**Activity:** Go line by line through the listing below and copy those that hold "Google".

Start of Block

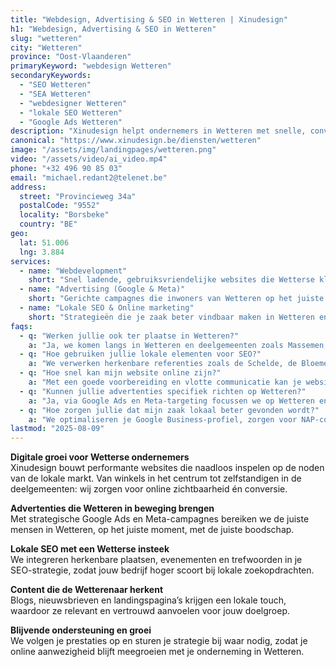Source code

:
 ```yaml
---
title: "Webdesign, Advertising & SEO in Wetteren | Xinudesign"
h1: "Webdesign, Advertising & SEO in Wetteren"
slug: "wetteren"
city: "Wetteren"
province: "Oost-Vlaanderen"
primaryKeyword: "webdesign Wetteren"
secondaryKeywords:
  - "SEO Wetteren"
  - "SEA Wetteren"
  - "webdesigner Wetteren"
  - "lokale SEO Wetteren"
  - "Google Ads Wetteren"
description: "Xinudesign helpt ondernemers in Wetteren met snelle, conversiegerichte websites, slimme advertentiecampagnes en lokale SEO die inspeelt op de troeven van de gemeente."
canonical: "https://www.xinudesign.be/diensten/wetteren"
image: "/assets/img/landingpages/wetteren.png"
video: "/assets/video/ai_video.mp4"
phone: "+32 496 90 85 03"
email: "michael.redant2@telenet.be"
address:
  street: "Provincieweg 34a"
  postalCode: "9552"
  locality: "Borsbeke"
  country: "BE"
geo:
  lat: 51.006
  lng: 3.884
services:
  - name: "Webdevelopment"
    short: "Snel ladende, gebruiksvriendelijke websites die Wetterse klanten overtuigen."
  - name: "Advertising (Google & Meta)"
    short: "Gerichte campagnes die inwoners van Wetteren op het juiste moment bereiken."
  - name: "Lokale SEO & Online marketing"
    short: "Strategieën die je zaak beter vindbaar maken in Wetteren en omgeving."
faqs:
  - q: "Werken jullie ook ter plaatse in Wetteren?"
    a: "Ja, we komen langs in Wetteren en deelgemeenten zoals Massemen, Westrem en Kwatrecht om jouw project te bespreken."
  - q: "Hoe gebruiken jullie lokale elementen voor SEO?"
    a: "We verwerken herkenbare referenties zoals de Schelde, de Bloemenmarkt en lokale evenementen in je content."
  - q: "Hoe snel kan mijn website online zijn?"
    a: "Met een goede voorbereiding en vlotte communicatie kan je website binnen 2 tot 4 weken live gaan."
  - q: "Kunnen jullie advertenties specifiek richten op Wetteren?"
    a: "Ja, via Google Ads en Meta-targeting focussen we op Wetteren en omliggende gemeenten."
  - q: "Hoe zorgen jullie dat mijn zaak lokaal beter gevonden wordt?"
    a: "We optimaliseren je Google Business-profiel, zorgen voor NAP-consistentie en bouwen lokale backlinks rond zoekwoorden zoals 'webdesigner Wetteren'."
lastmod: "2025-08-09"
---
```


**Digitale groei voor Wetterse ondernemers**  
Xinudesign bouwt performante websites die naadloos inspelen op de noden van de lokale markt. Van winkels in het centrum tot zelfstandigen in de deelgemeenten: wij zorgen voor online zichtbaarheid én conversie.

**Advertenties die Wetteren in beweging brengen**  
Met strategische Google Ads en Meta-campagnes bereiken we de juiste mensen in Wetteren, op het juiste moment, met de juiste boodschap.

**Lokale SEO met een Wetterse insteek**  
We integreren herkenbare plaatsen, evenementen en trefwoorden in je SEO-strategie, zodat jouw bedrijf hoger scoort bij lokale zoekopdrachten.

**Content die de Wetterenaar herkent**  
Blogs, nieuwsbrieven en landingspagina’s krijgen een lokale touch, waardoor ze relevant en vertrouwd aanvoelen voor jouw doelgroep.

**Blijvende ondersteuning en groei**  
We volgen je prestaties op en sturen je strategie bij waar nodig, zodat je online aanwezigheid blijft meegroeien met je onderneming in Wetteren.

End of Block

**Worked solution:**
  - "Google Ads Wetteren"
  - name: "Advertising (Google & Meta)"
    a: "Ja, via Google Ads en Meta-targeting focussen we op Wetteren en omliggende gemeenten."
    a: "We optimaliseren je Google Business-profiel, zorgen voor NAP-consistentie en bouwen lokale backlinks rond zoekwoorden zoals 'webdesigner Wetteren'."
Met strategische Google Ads en Meta-campagnes bereiken we de juiste mensen in Wetteren, op het juiste moment, met de juiste boodschap.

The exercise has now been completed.